Lisa Hopkins – A Woman Killed with Kindness: Author’s Response

A Woman Killed with Kindness: Author's Response

Lisa Hopkins

Published in Connotations Vol. 6.1 (1996/97)

My essay on A Woman Killed with Kindness has elicited a number of thoughtful and interesting responses, from Nancy Gutierrez, from Diana Henderson and Michael Wentworth, and most recently from Sue Wiseman; in turn, Inge Leimberg has kindly asked me to round off the discussion by a reply to the replies. I am very pleased to have been the occasion of so much informed comment on what seems to me to be a very sadly neglected genre; I am also very grateful for the opportunity to respond, since it seems to me a rare privilege actually to attempt to clarify one's own work in the light of others' reception of it.

Diana Henderson attributes to me the desire to "rescue" A Woman Killed with Kindness from the genre category of domestic tragedy (49), and cites my classification of the genre as "the rude, episodic, unshaped story of ordinary people, the stuff of journalistic ephemera, which was, moreover, very often centred on the domestic world and amorous passions so closely associated with women." She then wonders about my "rhetorical relationship" to this sentence. From the point of view of "author's intention," that is quite simple: it is ironic—a mode which perhaps does not always travel well. Henderson herself later notes that "This would seem to be an apt description of common sixteenth−century associations, not the author's own" (52). Indeed I do not, as Henderson suggests, find the genre of domestic tragedy "seamy" (52); I just question how firmly A Woman Killed with Kindness fits into it.

What, in fact, I was interested in, was not my personal views on genres but Heywood's own project, particularly its intersection with the burgeoning category of domestic tragedy and whether the playwright might have been influenced by anything resembling a hierarchy of genres or an aesthetic of narrative shape. I had no intention of denigrating domestic tragedy per se—I am keenly alive to its manifold and powerful fascinations—but I do suspect Heywood of some awareness, however embryonic, of an emerging distinction between popular culture and art, and of wishing to align himself with the latter category while not sacrificing the vigour of the former. Whether such a cultural shift was actually present (and could be detected) is undoubtedly debatable, and I would like to see the debate: Michael Wentworth's article is particularly interesting in this respect, as is Sue Wiseman's lively and powerful discussion.
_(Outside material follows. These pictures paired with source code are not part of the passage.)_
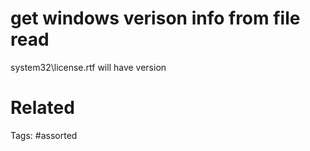 # get windows verison info from file read
system32\license.rtf will have version

# Related

Tags:
    #assorted
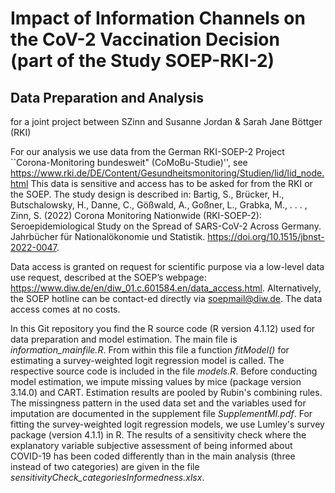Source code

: # Impact of Information Channels on the CoV-2 Vaccination Decision (part of the Study SOEP-RKI-2)
## Data Preparation and Analysis 
for a joint project between SZinn and Susanne Jordan & Sarah Jane Böttger (RKI)

For our analysis we use data from the German RKI-SOEP-2 Project ``Corona-Monitoring bundesweit" (CoMoBu-Studie)'', see https://www.rki.de/DE/Content/Gesundheitsmonitoring/Studien/lid/lid_node.html
This data is sensitive and access has to be asked for from the RKI or the SOEP. The study design is described in: Bartig, S., Brücker, H., Butschalowsky, H., Danne, C., Gößwald, A., Goßner, L., Grabka, M., . . . , Zinn, S. (2022) Corona Monitoring Nationwide (RKI-SOEP-2): Seroepidemiological Study on the Spread of SARS-CoV-2 Across Germany. Jahrbücher für Nationalökonomie und Statistik. https://doi.org/10.1515/jbnst-2022-0047.

Data access is granted on request for scientific purpose via a low-level data use request, described at the SOEP’s webpage: https://www.diw.de/en/diw_01.c.601584.en/data_access.html. Alternatively, the SOEP hotline can be contact-ed directly via soepmail@diw.de. The data access comes at no costs. 

In this Git repository you find the R source code (R version 4.1.12) used for data preparation and model estimation. 
The main file is *information_mainfile.R*. From within this file a function *fitModel()* for estimating a survey-weighted logit regression model is called. 
The respective source code is included in the file *models.R*.
Before conducting model estimation, we impute missing values by mice (package version 3.14.0) and CART. 
Estimation results are pooled by Rubin's combining rules. 
The missingness pattern in the used data set and the variables used for imputation are documented in the supplement file *SupplementMI.pdf*.
For fitting the survey-weighted logit regression models, we use Lumley's survey package (version 4.1.1) in R.
The results of a sensitivity check where the explanatory variable subjective assessment of being informed about COVID-19 has been coded differently than in the main analysis (three instead of two categories) are given in the file *sensitivityCheck_categoriesInformedness.xlsx*.


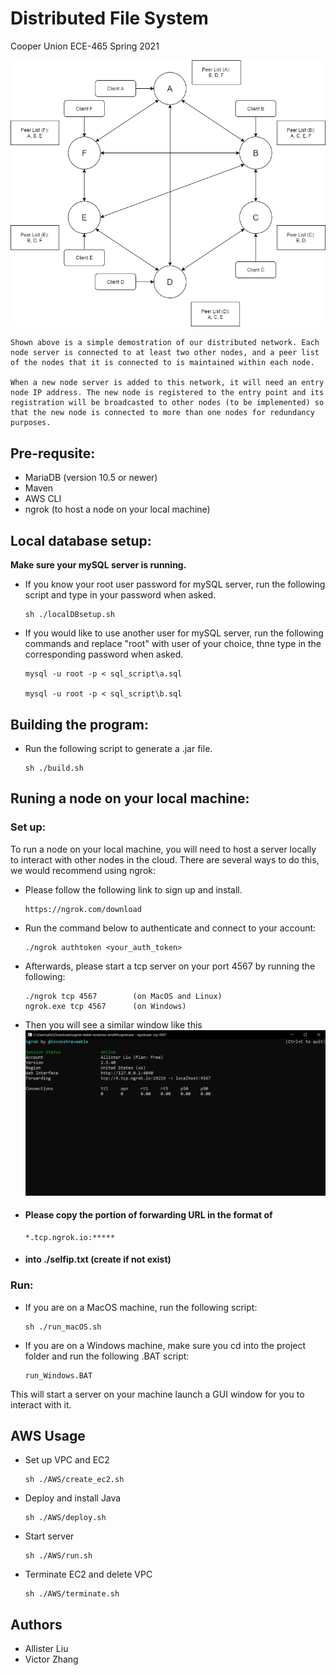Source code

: # Distributed File System
Cooper Union ECE-465 Spring 2021

![alt text](https://github.com/Victoooooor/ECE-465-Cloud-Computing/blob/main/ECE465_MVP4.png?raw=true)

    Shown above is a simple demostration of our distributed network. Each node server is connected to at least two other nodes, and a peer list of the nodes that it is connected to is maintained within each node. 

    When a new node server is added to this network, it will need an entry node IP address. The new node is registered to the entry point and its registration will be broadcasted to other nodes (to be implemented) so that the new node is connected to more than one nodes for redundancy purposes. 

## Pre-requsite: 

  - MariaDB (version 10.5 or newer) 
  - Maven
  - AWS CLI
  - ngrok (to host a node on your local machine)

## Local database setup:
  
  **Make sure your mySQL server is running.**
  
  - If you know your root user password for mySQL server, run the following script and type in your password when asked.
  
        sh ./localDBsetup.sh
    
  - If you would like to use another user for mySQL server, run the following commands and replace "root" with user of your choice, thne type in the corresponding password when asked.

        mysql -u root -p < sql_script\a.sql
    
        mysql -u root -p < sql_script\b.sql
    
## Building the program: 

  - Run the following script to generate a .jar file.
    
        sh ./build.sh
    
## Runing a node on your local machine:

### Set up:

  To run a node on your local machine, you will need to host a server locally to interact with other nodes in the cloud. There are several ways to do this, we would recommend using ngrok:
  
  - Please follow the following link to sign up and install.
  
        https://ngrok.com/download
    
  - Run the command below to authenticate and connect to your account:
  
        ./ngrok authtoken <your_auth_token>
    
  - Afterwards, please start a tcp server on your port 4567 by running the following:
    
        ./ngrok tcp 4567        (on MacOS and Linux)
        ngrok.exe tcp 4567      (on Windows)
    
  - Then you will see a similar window like this![alt text](https://github.com/Victoooooor/ECE-465-Cloud-Computing/blob/frontend/ngrok.png?raw=true)
  
  
  - #### **Please copy the portion of forwarding URL in the format of** 
  
        *.tcp.ngrok.io:*****
    
  - #### **into ./selfip.txt (create if not exist)**
  

### Run:

  - If you are on a MacOS machine, run the following script:
    
        sh ./run_macOS.sh
    
  - If you are on a Windows machine, make sure you cd into the project folder and run the following .BAT script:
  
        run_Windows.BAT

  This will start a server on your machine launch a GUI window for you to interact with it.

## AWS Usage

- Set up VPC and EC2

      sh ./AWS/create_ec2.sh
        
- Deploy and install Java

      sh ./AWS/deploy.sh

- Start server

      sh ./AWS/run.sh

- Terminate EC2 and delete VPC

      sh ./AWS/terminate.sh




## Authors

- Allister Liu
- Victor Zhang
It has often been asserted that Shakespeare did not believe his plays would last, and yet they are highly self−conscious about their nature as art. In the case of domestic tragedy, much of it did not last—and this is what I was referring to when I talked of the ephemeral nature of the genre. Since the plays are lost, of course, discussion of their nature must perforce be highly speculative, except in so far as it can be guided by Adams' listings and by Charles Sisson's pioneering work in Lost Plays of Shakespeare's Age, and I was, therefore, perhaps rash to refer so categorically to "the journalistic, ad hoc air which has led to so many examples of the genre failing to survive" (though I note that Michael Wentworth makes a similar assumption about lost domestic tragedies [63]). Nevertheless, I still stand by what I tried to suggest in my original essay: I have personally no desire to "rescue" A Woman Killed with Kindness from the category of domestic tragedy, but I do wonder whether Heywood didn't.

That, of course, would take us into the realm of author's intentions, which is notoriously shaky ground. Nancy Gutierrez raises a rather similar point when she suggests that it is Puritan rather than Catholic ideology that Heywood seems to be exploring (243), and Michael Wentworth also touches on this point. He wonders whether I "[mean] to suggest that Heywood's sympathies and intentions are pro−Catholic," since "such a stance would clearly contradict … his life−long interest in and glorification of the Protestant middle class. Alternatively, to read Heywood's treatment of Frankford's kindness, Anne's self−starvation, and related matters as a parody of Catholic beliefs just as clearly devalues the obvious homiletic structure of the play and Heywood's clearly sympathetic treatment of Frankford and Anne" (58). I certainly do not suggest that Heywood was personally pro−Catholic—that would be simply silly—but I do feel that, in the play, he shows considerable interest in the ways in which personal behaviour and psychology are inflected by shared social and spiritual beliefs. As I pointed out originally, Katie Mitchell's RSC production imaged these communal values as specifically Catholic, a decision which seems to me to make considerable sense, given the strong association between the Old Religion and the north of England. Nor need a representation of Catholic practice be automatically parody. Heywood's personal Protestantism is unlikely to have led him to a simple demonisation of Catholicism: there is plenty of evidence that individual Renaissance Protestants got on perfectly well with their individual Catholic neighbours. For a northern gentlewoman to be particularly aware of fasting practices might have been simply as much a factual matter as the presence of a castle in York or the tendency of the squirearchy to wager.

Whatever the specific doctrinal inflection of Anne's beliefs, what seems to me particularly remarkable about Heywood's play is the nature of his representation of her as traversed by cultural assumptions which seem, in many ways, so much stronger than her individual desires: in seminars, I have found that student response invariably focuses on the absence of clearly designated motivation for her adultery, and on the tension between the resulting apparent passivity of her character and the resolution of her actions. As Sue Wiseman so judiciously reminds us, the "domestic," in the early seventeenth century, was not a hived−off space; and in Anne Frankford we may well see a particularly striking example of the ways in which the public intersects with what we would now consider the private.